• **Your instructions**
Scan the data, and whenever a line contains "assume", copy it.

(Recorded data)
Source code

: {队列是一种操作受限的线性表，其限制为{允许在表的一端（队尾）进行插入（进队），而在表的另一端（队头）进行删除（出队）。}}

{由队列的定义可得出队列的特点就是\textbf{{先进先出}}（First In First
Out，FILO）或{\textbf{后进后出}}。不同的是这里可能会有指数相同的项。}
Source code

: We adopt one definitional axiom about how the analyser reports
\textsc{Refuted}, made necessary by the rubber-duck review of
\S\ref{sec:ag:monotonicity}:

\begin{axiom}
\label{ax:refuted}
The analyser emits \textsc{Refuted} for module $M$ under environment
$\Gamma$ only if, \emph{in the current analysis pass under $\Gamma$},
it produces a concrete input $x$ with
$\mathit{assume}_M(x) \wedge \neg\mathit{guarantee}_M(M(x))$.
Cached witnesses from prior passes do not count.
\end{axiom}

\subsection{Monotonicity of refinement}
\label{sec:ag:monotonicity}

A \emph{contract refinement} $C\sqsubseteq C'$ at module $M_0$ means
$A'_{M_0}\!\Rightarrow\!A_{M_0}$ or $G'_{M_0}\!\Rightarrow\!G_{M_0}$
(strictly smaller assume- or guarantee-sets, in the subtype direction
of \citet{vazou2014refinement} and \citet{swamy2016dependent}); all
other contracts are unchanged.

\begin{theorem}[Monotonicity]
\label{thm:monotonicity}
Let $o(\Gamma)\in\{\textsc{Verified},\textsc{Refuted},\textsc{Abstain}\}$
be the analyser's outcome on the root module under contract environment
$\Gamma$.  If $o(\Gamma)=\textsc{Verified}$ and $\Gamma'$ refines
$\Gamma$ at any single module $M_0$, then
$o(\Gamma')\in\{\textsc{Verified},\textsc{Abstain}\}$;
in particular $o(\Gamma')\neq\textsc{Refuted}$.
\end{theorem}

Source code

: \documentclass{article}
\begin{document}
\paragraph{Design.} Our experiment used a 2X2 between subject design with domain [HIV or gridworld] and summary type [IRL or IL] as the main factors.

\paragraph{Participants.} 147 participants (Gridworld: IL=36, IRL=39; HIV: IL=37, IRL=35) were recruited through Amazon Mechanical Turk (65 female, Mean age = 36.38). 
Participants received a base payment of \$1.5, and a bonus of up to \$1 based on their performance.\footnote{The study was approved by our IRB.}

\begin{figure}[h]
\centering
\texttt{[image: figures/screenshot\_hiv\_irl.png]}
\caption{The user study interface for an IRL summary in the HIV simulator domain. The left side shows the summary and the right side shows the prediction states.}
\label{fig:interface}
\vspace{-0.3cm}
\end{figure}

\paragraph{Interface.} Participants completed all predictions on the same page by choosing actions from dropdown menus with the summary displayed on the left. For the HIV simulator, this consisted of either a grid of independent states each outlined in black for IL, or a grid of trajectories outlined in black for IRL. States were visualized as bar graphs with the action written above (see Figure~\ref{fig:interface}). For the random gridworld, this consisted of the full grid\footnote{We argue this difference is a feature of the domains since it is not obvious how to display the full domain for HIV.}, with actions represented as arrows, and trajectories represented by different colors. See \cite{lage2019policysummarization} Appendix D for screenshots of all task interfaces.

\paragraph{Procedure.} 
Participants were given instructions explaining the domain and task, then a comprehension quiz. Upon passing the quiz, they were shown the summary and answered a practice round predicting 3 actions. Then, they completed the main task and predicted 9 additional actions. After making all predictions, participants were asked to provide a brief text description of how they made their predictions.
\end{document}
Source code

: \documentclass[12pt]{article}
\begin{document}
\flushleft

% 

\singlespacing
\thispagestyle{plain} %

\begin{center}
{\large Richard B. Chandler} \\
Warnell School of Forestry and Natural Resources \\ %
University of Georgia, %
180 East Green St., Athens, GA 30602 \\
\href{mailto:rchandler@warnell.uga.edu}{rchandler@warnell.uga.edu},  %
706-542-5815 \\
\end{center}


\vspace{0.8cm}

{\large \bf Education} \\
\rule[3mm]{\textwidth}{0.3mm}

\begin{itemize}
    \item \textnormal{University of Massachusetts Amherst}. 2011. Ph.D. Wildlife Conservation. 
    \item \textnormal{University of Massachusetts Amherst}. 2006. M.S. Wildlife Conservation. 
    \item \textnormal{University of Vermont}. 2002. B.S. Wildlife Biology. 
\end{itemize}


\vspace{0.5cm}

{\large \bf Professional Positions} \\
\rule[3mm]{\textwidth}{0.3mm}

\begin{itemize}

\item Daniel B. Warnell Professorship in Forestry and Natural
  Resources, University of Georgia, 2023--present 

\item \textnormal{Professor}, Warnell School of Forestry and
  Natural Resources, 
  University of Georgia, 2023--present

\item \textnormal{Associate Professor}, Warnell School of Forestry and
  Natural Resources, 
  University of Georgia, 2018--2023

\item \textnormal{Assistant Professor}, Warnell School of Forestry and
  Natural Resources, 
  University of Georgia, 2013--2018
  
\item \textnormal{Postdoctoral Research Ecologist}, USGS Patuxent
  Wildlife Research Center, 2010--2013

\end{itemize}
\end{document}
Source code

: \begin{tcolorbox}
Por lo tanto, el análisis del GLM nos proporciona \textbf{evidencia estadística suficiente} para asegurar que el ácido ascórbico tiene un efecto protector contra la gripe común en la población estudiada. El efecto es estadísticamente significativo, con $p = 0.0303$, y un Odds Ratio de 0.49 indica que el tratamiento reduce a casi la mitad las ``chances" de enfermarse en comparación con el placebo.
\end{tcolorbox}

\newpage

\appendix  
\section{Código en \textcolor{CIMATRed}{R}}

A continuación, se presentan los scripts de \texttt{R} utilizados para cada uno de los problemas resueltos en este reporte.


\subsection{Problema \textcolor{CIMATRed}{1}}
==
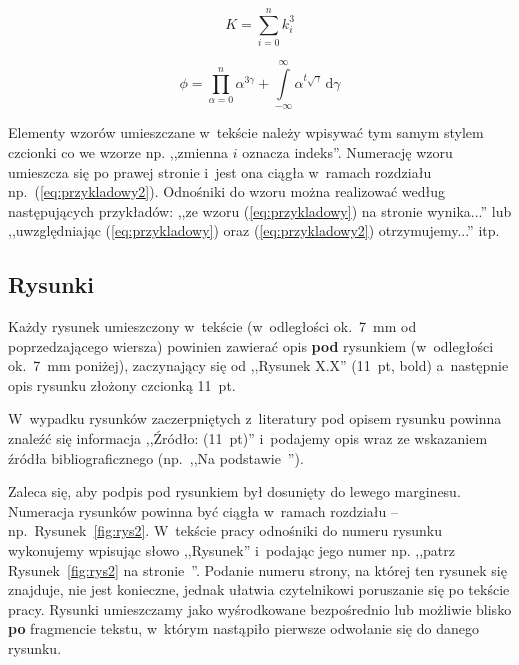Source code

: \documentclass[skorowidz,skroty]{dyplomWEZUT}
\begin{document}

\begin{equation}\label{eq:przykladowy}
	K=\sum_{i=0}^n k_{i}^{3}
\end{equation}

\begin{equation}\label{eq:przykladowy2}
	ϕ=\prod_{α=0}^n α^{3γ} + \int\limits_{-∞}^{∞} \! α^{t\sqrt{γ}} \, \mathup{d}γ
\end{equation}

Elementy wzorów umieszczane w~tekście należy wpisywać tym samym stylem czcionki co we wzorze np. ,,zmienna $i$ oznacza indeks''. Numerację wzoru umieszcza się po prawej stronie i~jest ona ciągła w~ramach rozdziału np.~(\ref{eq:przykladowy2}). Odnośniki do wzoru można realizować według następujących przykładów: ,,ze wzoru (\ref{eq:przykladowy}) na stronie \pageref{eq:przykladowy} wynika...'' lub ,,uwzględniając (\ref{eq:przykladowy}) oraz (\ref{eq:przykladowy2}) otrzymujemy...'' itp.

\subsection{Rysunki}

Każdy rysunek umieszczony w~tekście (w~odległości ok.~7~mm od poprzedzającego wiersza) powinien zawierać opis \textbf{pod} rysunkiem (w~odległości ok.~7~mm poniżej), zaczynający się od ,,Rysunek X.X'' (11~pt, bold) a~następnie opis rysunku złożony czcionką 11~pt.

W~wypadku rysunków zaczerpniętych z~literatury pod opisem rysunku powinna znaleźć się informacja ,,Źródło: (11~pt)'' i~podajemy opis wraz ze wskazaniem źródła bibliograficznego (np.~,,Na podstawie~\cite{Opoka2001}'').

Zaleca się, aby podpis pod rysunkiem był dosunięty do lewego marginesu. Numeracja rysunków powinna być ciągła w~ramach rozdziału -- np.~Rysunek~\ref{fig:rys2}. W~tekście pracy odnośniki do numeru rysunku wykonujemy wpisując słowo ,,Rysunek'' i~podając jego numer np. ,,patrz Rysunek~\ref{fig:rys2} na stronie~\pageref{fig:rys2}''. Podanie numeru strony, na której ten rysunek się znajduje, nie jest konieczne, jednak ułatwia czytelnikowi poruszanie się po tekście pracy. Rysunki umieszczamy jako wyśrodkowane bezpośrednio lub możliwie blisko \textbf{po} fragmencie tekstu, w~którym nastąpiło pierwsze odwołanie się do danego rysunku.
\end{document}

• **Exercise result**
$\mathit{assume}_M(x) \wedge \neg\mathit{guarantee}_M(M(x))$.
(strictly smaller assume- or guarantee-sets, in the subtype direction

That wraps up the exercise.